What the task requires: Could you please retype exactly the lines from the start of the records below through the line that contains "existential says that", both included, and leave out the pictures?

Dataset:
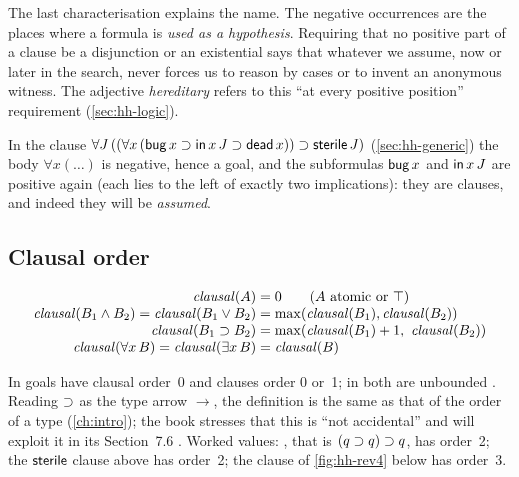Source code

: {The last characterisation explains the name. The negative occurrences are the places where a formula
is \emph{used as a hypothesis}. Requiring that no positive part of a clause be a disjunction or an
existential says that whatever we assume, now or later in the search, never forces us to reason by cases
or to invent an anonymous witness. The adjective \emph{hereditary} refers to this
``at every positive position'' requirement (\cref{sec:hh-logic}).

\begin{example}
In the clause $\forall J\,((\forall x\,(\cst{bug}\,x\imp\cst{in}\,x\,J\imp\cst{dead}\,x))\imp
\cst{sterile}\,J)$ (\cref{sec:hh-generic}) the body $\forall x(\dots)$ is negative, hence a goal, and the
subformulas $\cst{bug}\,x$ and $\cst{in}\,x\,J$ are positive again (each lies to the left of exactly two
implications): they are clauses, and indeed they will be \emph{assumed}.
\end{example}

\subsection{Clausal order}

\begin{definition}\label{def:hh-clausal}
\[
\begin{array}{r@{\;=\;}l}
\mathit{clausal}(A) & 0 \qquad (A\text{ atomic or }\top)\\
\mathit{clausal}(B_1\wedge B_2) = \mathit{clausal}(B_1\vee B_2) & \max(\mathit{clausal}(B_1),\mathit{clausal}(B_2))\\
\mathit{clausal}(B_1\imp B_2) & \max(\mathit{clausal}(B_1)+1,\ \mathit{clausal}(B_2))\\
\mathit{clausal}(\forall x\,B) = \mathit{clausal}(\exists x\,B) & \mathit{clausal}(B)
\end{array}
\]
\end{definition}

In \fohc{} goals have clausal order~0 and clauses order 0 or~1; in \fohh{} both are unbounded .
Reading $\imp$ as the type arrow $\to$, the definition is the same as that of the order of a type
(\cref{ch:intro}); the book stresses that this is ``not accidental'' and will exploit it in its
Section~7.6 . Worked values: , that is $(q\imp q)\imp q$,
has order~2; the $\cst{sterile}$ clause above has order~2; the clause of \cref{fig:hh-rev4} below has
order~3.

}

Expected output:
Source code

: {The last characterisation explains the name. The negative occurrences are the places where a formula
is \emph{used as a hypothesis}. Requiring that no positive part of a clause be a disjunction or an
existential says that whatever we assume, now or later in the search, never forces us to reason by cases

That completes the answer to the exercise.